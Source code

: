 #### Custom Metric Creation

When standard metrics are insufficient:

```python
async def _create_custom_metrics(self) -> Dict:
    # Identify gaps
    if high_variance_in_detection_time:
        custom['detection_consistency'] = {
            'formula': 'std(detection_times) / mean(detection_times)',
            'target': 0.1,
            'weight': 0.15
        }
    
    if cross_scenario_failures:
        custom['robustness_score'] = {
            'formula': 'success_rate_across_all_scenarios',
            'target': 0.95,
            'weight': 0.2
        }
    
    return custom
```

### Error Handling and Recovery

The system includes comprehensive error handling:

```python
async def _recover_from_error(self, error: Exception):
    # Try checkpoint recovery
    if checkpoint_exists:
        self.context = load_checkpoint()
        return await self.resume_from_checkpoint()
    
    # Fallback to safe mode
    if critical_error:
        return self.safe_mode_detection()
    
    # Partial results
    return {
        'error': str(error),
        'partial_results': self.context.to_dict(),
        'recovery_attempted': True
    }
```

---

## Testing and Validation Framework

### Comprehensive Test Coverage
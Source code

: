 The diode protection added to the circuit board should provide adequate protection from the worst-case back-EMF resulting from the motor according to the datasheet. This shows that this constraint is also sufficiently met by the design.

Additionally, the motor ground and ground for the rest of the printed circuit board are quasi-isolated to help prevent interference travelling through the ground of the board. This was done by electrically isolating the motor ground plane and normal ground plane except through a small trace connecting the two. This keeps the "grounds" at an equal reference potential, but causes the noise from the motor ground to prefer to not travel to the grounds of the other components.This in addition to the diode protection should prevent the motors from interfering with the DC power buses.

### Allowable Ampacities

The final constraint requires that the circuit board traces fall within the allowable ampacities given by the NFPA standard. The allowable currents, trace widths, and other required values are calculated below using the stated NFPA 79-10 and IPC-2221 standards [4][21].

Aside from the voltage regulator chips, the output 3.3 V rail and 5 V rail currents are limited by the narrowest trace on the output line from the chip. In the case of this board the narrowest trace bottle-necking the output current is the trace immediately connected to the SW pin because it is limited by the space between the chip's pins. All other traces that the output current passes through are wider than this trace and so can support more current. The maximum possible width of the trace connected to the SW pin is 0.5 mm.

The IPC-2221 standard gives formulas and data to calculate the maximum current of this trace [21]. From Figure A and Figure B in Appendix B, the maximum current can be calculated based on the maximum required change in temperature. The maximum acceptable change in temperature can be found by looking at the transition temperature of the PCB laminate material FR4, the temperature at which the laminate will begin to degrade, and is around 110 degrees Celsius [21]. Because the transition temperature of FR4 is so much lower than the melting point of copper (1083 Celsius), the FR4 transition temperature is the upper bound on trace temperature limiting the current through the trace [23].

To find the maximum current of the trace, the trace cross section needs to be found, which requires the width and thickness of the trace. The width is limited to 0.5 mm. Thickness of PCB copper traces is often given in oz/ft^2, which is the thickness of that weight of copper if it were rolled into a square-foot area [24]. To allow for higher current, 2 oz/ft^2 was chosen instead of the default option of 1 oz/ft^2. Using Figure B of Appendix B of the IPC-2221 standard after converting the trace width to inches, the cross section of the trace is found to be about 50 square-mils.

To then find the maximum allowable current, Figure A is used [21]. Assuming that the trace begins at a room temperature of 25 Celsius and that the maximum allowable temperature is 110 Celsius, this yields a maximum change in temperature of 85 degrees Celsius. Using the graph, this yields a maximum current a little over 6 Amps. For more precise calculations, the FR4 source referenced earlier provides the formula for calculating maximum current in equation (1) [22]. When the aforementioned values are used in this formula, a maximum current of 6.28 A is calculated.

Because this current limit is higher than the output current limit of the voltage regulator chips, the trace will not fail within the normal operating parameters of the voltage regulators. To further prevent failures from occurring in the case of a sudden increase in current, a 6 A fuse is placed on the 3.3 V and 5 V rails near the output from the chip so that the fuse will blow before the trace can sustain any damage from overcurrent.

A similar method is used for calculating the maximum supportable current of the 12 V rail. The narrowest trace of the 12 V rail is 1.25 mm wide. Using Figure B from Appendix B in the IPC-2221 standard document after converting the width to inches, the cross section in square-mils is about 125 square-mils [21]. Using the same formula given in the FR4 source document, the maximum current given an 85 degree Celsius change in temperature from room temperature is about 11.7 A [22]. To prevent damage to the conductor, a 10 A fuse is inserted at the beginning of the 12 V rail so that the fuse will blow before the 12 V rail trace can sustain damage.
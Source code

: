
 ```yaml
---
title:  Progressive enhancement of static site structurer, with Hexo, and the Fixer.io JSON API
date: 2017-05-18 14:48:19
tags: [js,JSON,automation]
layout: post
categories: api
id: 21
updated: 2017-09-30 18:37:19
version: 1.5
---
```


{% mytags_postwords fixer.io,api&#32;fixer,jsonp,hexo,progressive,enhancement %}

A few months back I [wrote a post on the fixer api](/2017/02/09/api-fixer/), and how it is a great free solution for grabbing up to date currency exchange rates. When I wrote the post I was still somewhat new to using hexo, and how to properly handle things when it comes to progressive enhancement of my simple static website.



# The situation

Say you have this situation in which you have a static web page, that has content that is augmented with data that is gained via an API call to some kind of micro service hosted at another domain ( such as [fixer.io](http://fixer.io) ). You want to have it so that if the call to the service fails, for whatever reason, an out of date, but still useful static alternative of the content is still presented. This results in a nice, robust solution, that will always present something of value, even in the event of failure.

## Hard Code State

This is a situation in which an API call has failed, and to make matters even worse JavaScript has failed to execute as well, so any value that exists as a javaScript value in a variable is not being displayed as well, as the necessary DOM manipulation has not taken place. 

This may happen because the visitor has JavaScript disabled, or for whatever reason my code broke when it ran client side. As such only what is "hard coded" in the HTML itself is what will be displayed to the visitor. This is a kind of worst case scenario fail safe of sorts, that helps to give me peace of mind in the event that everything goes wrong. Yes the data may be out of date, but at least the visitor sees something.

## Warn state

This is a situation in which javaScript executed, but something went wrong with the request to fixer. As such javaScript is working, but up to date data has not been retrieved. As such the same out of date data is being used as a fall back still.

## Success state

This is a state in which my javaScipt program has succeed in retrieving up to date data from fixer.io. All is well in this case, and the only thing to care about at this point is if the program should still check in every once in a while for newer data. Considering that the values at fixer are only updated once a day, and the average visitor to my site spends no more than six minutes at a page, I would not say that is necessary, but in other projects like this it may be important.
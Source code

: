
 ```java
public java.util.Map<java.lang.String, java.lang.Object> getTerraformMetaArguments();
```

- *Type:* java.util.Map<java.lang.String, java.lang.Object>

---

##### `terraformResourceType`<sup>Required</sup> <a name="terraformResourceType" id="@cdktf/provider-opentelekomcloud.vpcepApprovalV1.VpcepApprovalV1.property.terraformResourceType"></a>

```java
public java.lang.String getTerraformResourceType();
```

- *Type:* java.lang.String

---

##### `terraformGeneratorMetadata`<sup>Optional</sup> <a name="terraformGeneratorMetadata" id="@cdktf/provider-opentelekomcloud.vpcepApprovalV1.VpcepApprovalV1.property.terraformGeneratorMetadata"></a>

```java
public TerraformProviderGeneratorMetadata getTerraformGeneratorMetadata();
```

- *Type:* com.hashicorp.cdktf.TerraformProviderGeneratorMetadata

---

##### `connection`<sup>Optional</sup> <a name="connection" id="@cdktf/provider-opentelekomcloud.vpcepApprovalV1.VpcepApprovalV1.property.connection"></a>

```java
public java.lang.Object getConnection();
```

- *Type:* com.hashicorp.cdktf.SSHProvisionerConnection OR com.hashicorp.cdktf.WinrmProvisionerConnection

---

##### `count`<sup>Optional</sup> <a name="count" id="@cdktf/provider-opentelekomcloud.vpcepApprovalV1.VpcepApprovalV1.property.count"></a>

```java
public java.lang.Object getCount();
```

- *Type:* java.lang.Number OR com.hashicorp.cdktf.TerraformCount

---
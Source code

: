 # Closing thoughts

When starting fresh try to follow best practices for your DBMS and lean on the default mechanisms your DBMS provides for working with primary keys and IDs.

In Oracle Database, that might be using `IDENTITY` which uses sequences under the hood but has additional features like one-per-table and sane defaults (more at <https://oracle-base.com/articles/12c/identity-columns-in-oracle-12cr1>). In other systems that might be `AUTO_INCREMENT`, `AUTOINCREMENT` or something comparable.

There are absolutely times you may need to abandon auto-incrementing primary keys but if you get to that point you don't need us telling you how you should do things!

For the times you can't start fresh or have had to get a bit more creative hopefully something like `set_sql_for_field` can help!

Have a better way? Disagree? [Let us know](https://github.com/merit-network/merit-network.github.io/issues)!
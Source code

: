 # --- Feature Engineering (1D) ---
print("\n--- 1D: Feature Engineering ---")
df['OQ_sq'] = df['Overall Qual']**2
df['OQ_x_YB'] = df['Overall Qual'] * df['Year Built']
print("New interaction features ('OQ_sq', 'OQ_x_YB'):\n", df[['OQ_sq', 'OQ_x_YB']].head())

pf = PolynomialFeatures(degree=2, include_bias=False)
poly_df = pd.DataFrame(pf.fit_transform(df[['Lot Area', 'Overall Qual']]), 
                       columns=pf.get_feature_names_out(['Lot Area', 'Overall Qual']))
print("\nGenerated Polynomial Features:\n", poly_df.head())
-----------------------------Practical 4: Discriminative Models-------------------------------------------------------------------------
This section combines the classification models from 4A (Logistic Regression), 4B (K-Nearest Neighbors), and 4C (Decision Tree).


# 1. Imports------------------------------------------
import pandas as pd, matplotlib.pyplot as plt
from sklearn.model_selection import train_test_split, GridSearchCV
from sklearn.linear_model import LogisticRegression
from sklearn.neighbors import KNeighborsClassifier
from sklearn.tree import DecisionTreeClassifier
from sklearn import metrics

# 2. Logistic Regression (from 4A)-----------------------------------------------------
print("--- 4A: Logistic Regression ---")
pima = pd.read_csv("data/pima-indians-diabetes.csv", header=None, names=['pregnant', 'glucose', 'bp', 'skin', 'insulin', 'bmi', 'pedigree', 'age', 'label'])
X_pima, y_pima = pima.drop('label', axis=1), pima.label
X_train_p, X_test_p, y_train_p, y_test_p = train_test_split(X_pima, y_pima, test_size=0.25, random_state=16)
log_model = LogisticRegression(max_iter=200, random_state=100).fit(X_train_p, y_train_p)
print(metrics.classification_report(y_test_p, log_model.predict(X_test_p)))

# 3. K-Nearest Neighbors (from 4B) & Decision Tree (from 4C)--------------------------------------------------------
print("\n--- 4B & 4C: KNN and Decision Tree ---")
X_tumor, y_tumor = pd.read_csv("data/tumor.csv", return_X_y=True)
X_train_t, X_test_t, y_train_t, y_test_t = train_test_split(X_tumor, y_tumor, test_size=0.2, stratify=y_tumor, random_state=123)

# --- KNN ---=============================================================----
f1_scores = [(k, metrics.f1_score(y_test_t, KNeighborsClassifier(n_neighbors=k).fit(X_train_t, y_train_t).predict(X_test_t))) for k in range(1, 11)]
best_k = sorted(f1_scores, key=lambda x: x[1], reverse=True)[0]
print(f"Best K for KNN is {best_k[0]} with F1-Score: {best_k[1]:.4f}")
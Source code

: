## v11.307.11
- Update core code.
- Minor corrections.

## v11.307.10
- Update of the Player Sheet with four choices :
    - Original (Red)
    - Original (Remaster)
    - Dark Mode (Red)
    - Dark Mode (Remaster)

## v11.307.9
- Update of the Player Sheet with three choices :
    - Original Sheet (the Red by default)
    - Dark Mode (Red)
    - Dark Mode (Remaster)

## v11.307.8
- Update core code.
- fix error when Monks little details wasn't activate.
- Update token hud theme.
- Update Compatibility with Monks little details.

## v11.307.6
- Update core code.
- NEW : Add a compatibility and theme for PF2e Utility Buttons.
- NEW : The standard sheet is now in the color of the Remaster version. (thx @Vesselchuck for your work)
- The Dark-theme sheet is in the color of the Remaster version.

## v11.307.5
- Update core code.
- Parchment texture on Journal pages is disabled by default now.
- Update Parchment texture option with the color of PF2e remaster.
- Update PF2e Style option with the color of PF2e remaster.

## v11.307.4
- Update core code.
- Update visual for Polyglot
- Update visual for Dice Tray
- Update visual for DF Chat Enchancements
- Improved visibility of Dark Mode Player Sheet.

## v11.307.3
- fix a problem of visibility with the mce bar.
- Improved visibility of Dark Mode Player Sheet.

- - - - - - -

- EXERCISE PROMPT
Would you retype exactly the lines above, from the line with "pf = PolynomialFeatures(degree=2, include_bias=False)" to the line with "4A: Logistic Regression", with both end lines kept and nothing more?

- TASK OUTPUT
pf = PolynomialFeatures(degree=2, include_bias=False)
poly_df = pd.DataFrame(pf.fit_transform(df[['Lot Area', 'Overall Qual']]), 
                       columns=pf.get_feature_names_out(['Lot Area', 'Overall Qual']))
print("\nGenerated Polynomial Features:\n", poly_df.head())
-----------------------------Practical 4: Discriminative Models-------------------------------------------------------------------------
This section combines the classification models from 4A (Logistic Regression), 4B (K-Nearest Neighbors), and 4C (Decision Tree).


# 1. Imports------------------------------------------
import pandas as pd, matplotlib.pyplot as plt
from sklearn.model_selection import train_test_split, GridSearchCV
from sklearn.linear_model import LogisticRegression
from sklearn.neighbors import KNeighborsClassifier
from sklearn.tree import DecisionTreeClassifier
from sklearn import metrics

# 2. Logistic Regression (from 4A)-----------------------------------------------------
print("--- 4A: Logistic Regression ---")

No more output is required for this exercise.